Each claimant is expected to lose an average of £13 a week if the Government succeeds in introducing the measure in 2013.
The DWP has suggested that households seeing their benefit reduced – by up to 15% for those with one "spare" room and up to 25% for two or more "spare" rooms – should "move to accommodation which better reflects the size and composition of their household" – or make up the shortfall from other income sources.
But National Housing Federation research shows that while about 180,000 social tenants in England are "under-occupying" two-bedroom homes, and will therefore come under pressure to downsize to one-beds, just 68,000 one-bed social homes became available for letting in a single year (2009/10).
The significant shortfall in available properties, which are also in high demand from people on housing waiting lists, suggests many families will struggle to move within the social sector.
The DWP’s own impact assessment admits there is a "mismatch" between properties in the social sector and household size – suggesting many people would see a cut in their housing benefit with no prospect of being able to move to a smaller home.

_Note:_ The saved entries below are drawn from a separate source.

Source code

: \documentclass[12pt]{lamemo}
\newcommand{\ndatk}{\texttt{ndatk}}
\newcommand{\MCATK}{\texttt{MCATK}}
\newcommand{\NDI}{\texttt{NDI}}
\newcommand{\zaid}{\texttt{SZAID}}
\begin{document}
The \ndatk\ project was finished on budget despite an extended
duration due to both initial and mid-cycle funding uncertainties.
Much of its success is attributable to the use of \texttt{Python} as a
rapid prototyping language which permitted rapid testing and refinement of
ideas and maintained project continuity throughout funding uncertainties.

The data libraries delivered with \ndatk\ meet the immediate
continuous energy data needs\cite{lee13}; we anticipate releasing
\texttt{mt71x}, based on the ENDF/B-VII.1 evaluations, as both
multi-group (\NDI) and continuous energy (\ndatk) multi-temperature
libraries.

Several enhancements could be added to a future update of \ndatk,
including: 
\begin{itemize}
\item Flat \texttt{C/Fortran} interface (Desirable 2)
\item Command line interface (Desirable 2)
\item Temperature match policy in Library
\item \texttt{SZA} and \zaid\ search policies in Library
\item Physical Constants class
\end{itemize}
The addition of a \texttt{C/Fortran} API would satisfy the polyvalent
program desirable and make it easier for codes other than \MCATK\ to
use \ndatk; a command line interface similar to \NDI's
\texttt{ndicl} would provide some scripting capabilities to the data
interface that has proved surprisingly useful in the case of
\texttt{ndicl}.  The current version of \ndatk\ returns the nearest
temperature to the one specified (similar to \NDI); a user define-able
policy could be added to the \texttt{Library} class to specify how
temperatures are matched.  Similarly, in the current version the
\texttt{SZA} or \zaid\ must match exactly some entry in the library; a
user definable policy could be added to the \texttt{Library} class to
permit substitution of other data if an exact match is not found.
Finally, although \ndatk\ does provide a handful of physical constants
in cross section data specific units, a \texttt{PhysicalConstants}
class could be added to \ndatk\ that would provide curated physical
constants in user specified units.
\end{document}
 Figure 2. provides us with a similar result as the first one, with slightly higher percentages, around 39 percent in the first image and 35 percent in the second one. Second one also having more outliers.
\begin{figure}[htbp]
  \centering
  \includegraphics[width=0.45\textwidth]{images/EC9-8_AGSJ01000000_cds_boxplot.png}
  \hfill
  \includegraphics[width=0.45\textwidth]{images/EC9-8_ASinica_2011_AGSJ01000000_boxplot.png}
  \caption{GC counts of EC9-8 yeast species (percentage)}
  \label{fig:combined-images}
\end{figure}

The assessment says: "In many areas this mismatch could mean that there are insufficient properties to enable tenants to move to accommodation of an appropriate size even if tenants wished to move and landlords were able to facilitate this movement."
It adds that people facing benefit cuts but unable to move to a smaller property in their neighbourhood "may have to look further afield… or move to the private sector".
But every tenant moving to the private rented sector will cost the taxpayer more in additional housing benefit.
Housing associations up and down the country are already making efforts to help people in larger properties who want to move to a smaller home to do so.
But this measure is punitive, very poorly targeted and would unfairly punish tenants whose children have grown up and left home, according to the Federation.
It risks uprooting people from the places where they have family and friends, and could lead to public money being wasted as some 108,000 households living in properties adapted for people with disabilities are faced with moving and requiring fresh adaptations to their new properties.
Federation chief executive David Orr said: "The cuts to housing benefit for households deemed by the Government to be ‘under-occupying’ are extremely harsh and could effectively compel thousands of people to lose their homes.
"As a result of these changes, thousands of couples are no longer able to offer their grown-up children a room to stay in should their circumstances change, and many single parents will be pushed away from friends, relatives and support networks.
"Of course ‘under-occupation’ in the social housing sector should be tackled. But slashing people’s housing benefit and pushing them into poverty is not the answer."